EXERCISE
Look through the data that follows and copy each line with the string "malware".

[Opening SUPPLIED MATERIAL section]

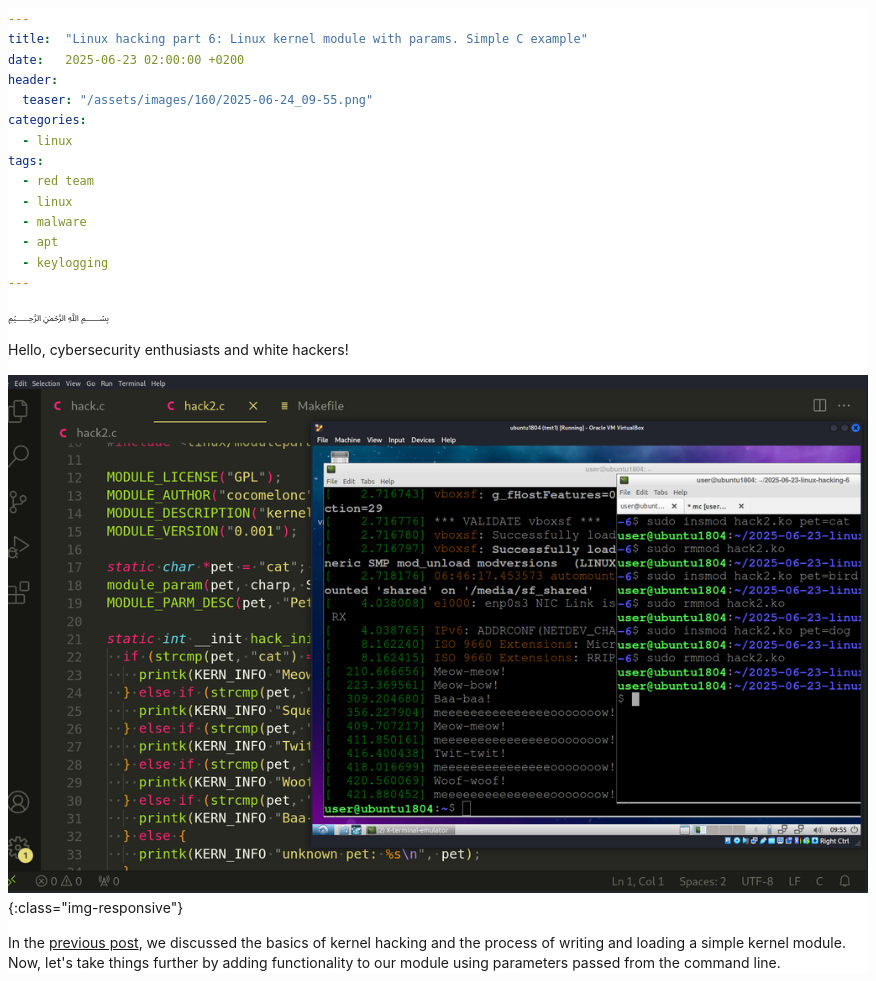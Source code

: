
 ```yaml
---
title:  "Linux hacking part 6: Linux kernel module with params. Simple C example"
date:   2025-06-23 02:00:00 +0200
header:
  teaser: "/assets/images/160/2025-06-24_09-55.png"
categories:
  - linux
tags:
  - red team
  - linux
  - malware
  - apt
  - keylogging
---
```


﷽

Hello, cybersecurity enthusiasts and white hackers!        

![malware](/assets/images/160/2025-06-24_09-55.png){:class="img-responsive"}    

In the [previous post](/linux/2024/06/20/linux-kernel-hacking-1.html), we discussed the basics of kernel hacking and the process of writing and loading a simple kernel module. Now, let's take things further by adding functionality to our module using parameters passed from the command line.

[Closing SUPPLIED MATERIAL section]

COMPLETED EXERCISE
  - malware
![malware](/assets/images/160/2025-06-24_09-55.png){:class="img-responsive"}    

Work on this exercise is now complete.